On Saturday, March 19, a team of reporters and photographers from SA News spent the day at the site of the standoff between members of the Branch Davidian Church and federal agents. The following is a brief summary of their observations.

The first roadblock leading to the Branch Davidian compound was manned by three grungy, sinister-looking Bureau of Alcohol. Tobacco, and Firearms (BATF) agents in black tactical coveralls, with M-16 automatic rifles and bullet-proof vests. Several neat, polite Department of Public Safety (DPS) troopers were also there. We exchanged pleasantries with the DPS trooper who approached our vehicle for identification. Only law enforcers, the press, and residents who live within the cordoned-off area were allowed through.

Two miles down the road, we encountered other press vehicles parked along the side of the road. They ranged from plain automobiles to motor homes and huge vans. Most had a flotilla of antennae jutting from their roofs. News people scurried like ants from place to place. At the end of the row of 50 or so vehicles was another roadblock manned by a half-dozen DPS troopers. Only law enforcers and local residents got past this one.

The media camp is about two miles from the center of the Branch Davidian compound.
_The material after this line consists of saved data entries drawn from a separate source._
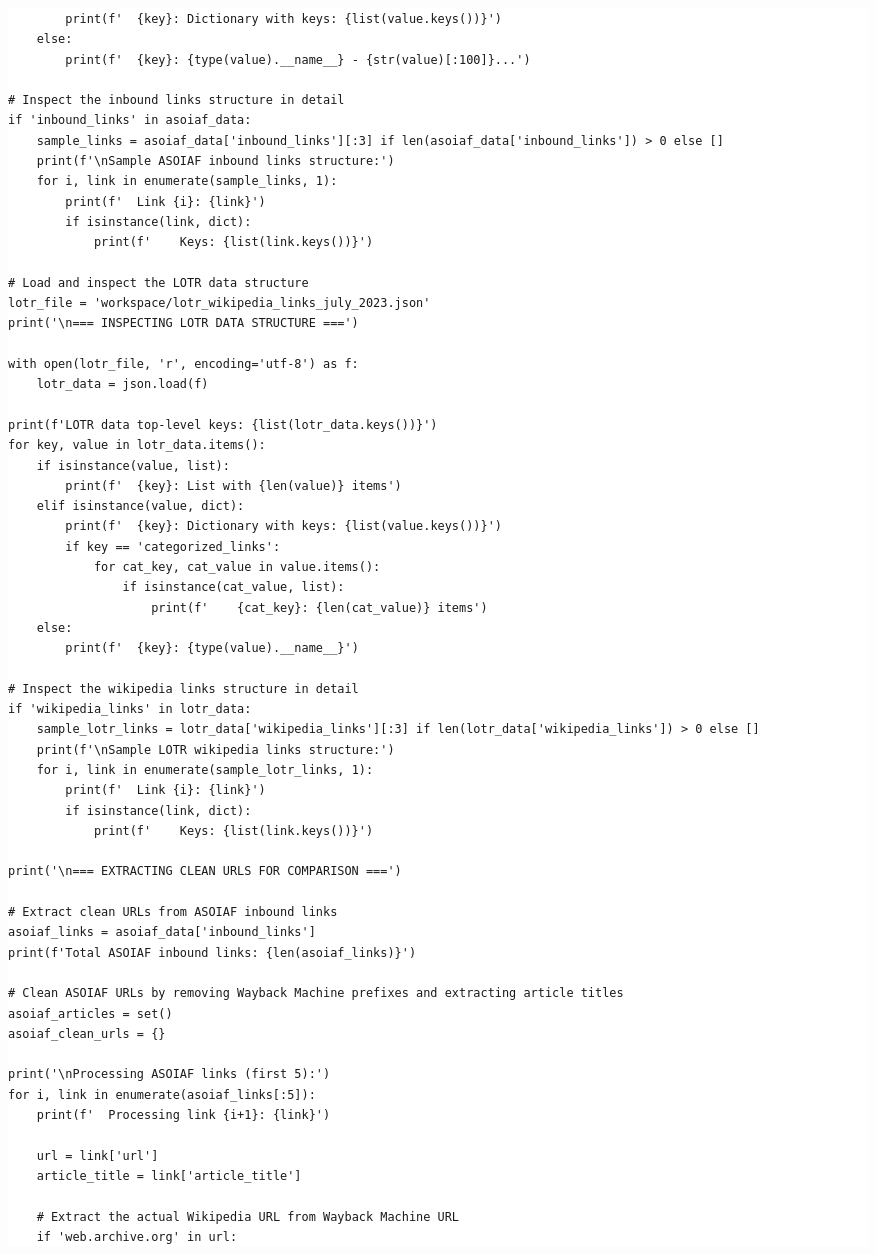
 ```
        print(f'  {key}: Dictionary with keys: {list(value.keys())}')
    else:
        print(f'  {key}: {type(value).__name__} - {str(value)[:100]}...')

# Inspect the inbound links structure in detail
if 'inbound_links' in asoiaf_data:
    sample_links = asoiaf_data['inbound_links'][:3] if len(asoiaf_data['inbound_links']) > 0 else []
    print(f'\nSample ASOIAF inbound links structure:')
    for i, link in enumerate(sample_links, 1):
        print(f'  Link {i}: {link}')
        if isinstance(link, dict):
            print(f'    Keys: {list(link.keys())}')

# Load and inspect the LOTR data structure  
lotr_file = 'workspace/lotr_wikipedia_links_july_2023.json'
print('\n=== INSPECTING LOTR DATA STRUCTURE ===')

with open(lotr_file, 'r', encoding='utf-8') as f:
    lotr_data = json.load(f)

print(f'LOTR data top-level keys: {list(lotr_data.keys())}')
for key, value in lotr_data.items():
    if isinstance(value, list):
        print(f'  {key}: List with {len(value)} items')
    elif isinstance(value, dict):
        print(f'  {key}: Dictionary with keys: {list(value.keys())}')
        if key == 'categorized_links':
            for cat_key, cat_value in value.items():
                if isinstance(cat_value, list):
                    print(f'    {cat_key}: {len(cat_value)} items')
    else:
        print(f'  {key}: {type(value).__name__}')

# Inspect the wikipedia links structure in detail
if 'wikipedia_links' in lotr_data:
    sample_lotr_links = lotr_data['wikipedia_links'][:3] if len(lotr_data['wikipedia_links']) > 0 else []
    print(f'\nSample LOTR wikipedia links structure:')
    for i, link in enumerate(sample_lotr_links, 1):
        print(f'  Link {i}: {link}')
        if isinstance(link, dict):
            print(f'    Keys: {list(link.keys())}')

print('\n=== EXTRACTING CLEAN URLS FOR COMPARISON ===')

# Extract clean URLs from ASOIAF inbound links
asoiaf_links = asoiaf_data['inbound_links']
print(f'Total ASOIAF inbound links: {len(asoiaf_links)}')

# Clean ASOIAF URLs by removing Wayback Machine prefixes and extracting article titles
asoiaf_articles = set()
asoiaf_clean_urls = {}

print('\nProcessing ASOIAF links (first 5):')
for i, link in enumerate(asoiaf_links[:5]):
    print(f'  Processing link {i+1}: {link}')
    
    url = link['url']
    article_title = link['article_title']
    
    # Extract the actual Wikipedia URL from Wayback Machine URL
    if 'web.archive.org' in url:
```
Most of the media people seemed bored while waiting for something newsworthy to happen. Since their information comes almost exclusively from the government, there is little to do but wait for the FBI to issue its daily crumbs of news. Occasionally, someone with a powerful enough telescope or field glasses can pick up a message from those in the compound written on a large sheet hung outside the tower. Today the message read, "The FBI broke off negotiations." the exact opposite of what the FBI had said earlier. This is the only means left to the people inside the compound to communicate with anyone other than the FBI. The week before, they tried to flash morse code signals by flashlight at night. The FBI countered by placing floodlights around the compound and switching them on to obscure the flashes.

Every 15 minutes or so, two black, unmarked helicopters patrolled a wide arc around the area. Occasionally a blue-and-white helicopter from the command post a mile closer to the compound did the same. We asked some of the reporters if they knew where the unmarked helicopters came from. No one had thought to ask. The black color and lack of markings told us they are used for clandestine operations. But by whom? The lack of markings indicated that those using the helicopters didn't want to be identified and held accountable, at least to the public, for their actions. An ominous sign, especially in a supposedly free country.

BATF agents and DPS troopers congregate at one of the roadblocks leading to the Mt. Carmel compound. (Photo by Maggie Rice. James Dorau, and Robert Carrier)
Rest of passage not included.